INDEPENDENT NEWS

False claims, empty promises from National

Published: Mon 27 Jun 2005 09:14 AM
False claims, empty promises from National on law and order
Tony Ryall's bizarre claims that crime is out of control are contradicted by police statistics showing crime has fallen 23 per cent and is at the lowest level since the 1980s says Labour Justice Minister Phil Goff.
"His false claims of more lenient sentencing are utterly contradicted by the longest-ever sentences for serious crimes; inmates serving more of their prison sentences; preventive detention sentences doubling, and prisons bulging at the seams as a higher proportion of criminals are caught and given tough sentences," Mr Goff said.
"National's promise to spend more on policing and law and order also has an empty ring about it given the disclosure in the late 1990s that they intended to cut 540 positions from policing.
"National lacks credibility in continuing to make billions of dollars of promises while promising large tax cuts that could only happen if billions of dollars in spending cuts were made.
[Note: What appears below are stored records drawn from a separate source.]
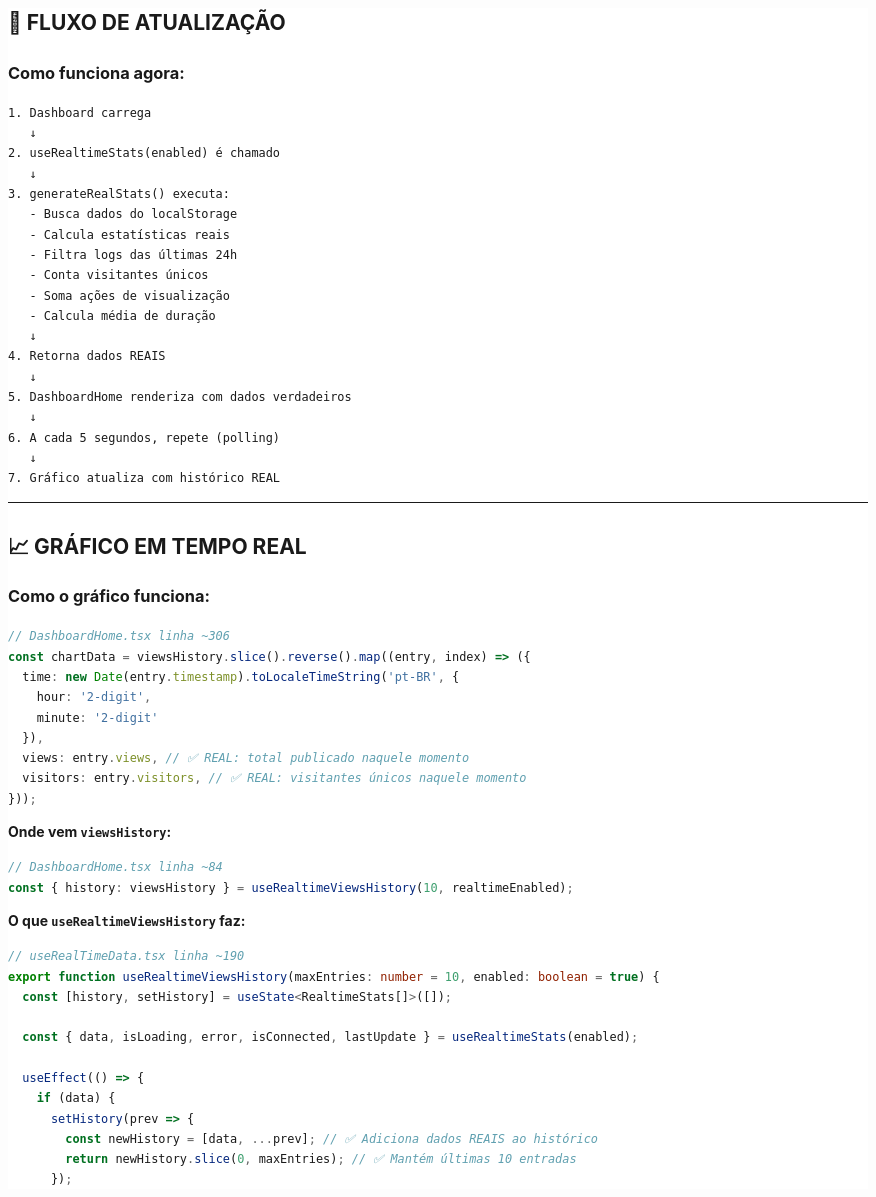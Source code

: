 
## 🔄 FLUXO DE ATUALIZAÇÃO

### **Como funciona agora:**

```
1. Dashboard carrega
   ↓
2. useRealtimeStats(enabled) é chamado
   ↓
3. generateRealStats() executa:
   - Busca dados do localStorage
   - Calcula estatísticas reais
   - Filtra logs das últimas 24h
   - Conta visitantes únicos
   - Soma ações de visualização
   - Calcula média de duração
   ↓
4. Retorna dados REAIS
   ↓
5. DashboardHome renderiza com dados verdadeiros
   ↓
6. A cada 5 segundos, repete (polling)
   ↓
7. Gráfico atualiza com histórico REAL
```

---

## 📈 GRÁFICO EM TEMPO REAL

### **Como o gráfico funciona:**

```typescript
// DashboardHome.tsx linha ~306
const chartData = viewsHistory.slice().reverse().map((entry, index) => ({
  time: new Date(entry.timestamp).toLocaleTimeString('pt-BR', { 
    hour: '2-digit', 
    minute: '2-digit' 
  }),
  views: entry.views, // ✅ REAL: total publicado naquele momento
  visitors: entry.visitors, // ✅ REAL: visitantes únicos naquele momento
}));
```

**Onde vem `viewsHistory`:**
```typescript
// DashboardHome.tsx linha ~84
const { history: viewsHistory } = useRealtimeViewsHistory(10, realtimeEnabled);
```

**O que `useRealtimeViewsHistory` faz:**
```typescript
// useRealTimeData.tsx linha ~190
export function useRealtimeViewsHistory(maxEntries: number = 10, enabled: boolean = true) {
  const [history, setHistory] = useState<RealtimeStats[]>([]);
  
  const { data, isLoading, error, isConnected, lastUpdate } = useRealtimeStats(enabled);

  useEffect(() => {
    if (data) {
      setHistory(prev => {
        const newHistory = [data, ...prev]; // ✅ Adiciona dados REAIS ao histórico
        return newHistory.slice(0, maxEntries); // ✅ Mantém últimas 10 entradas
      });
```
"On law and order alone, National's policies have been costed at three quarters of a billion dollars a year on operational spending, and three billion dollars on new prisons.
"Since 1999, Labour has added 1300 new policing positions, taking police numbers for the first time over 10,000. And the police budget has also topped $1 billion for the first time.
"A combination of more resources and more powers given to police has seen crime resolution rates rise from 36 to 45 per cent, the highest rate of resolving crimes since the 1980s.
"As for dealing with drug traffickers, new legislation introduced to parliament last week on proceeds of crime will have a dramatic impact on stripping drug traffickers of the assets secured from crime.
"The legislation will allow assets reasonably believed to be the proceeds of crime to be frozen, and then confiscated by the Court where those assets are proven likely to be derived from crime on the civil law standard of balance of probabilities.
"New laws that have made it a criminal offence to be a member of a gang involved in crime have seen a dramatic increase in prosecutions. New laws giving police stronger powers in the area of electronic surveillance have improved police evidence and intelligence gathering.
"Penalties have been increased with trafficking amphetamine now carrying a potential life sentence.
"Huge increases in funding for Customs, ESR, and police clan lab and intelligence teams have greatly increased the number of successful convictions of drug traffickers.
"Labour has delivered on promises for tougher and more effective law and order policies, while National uses empty promises to disguise their appalling track record in office," Mr Goff said.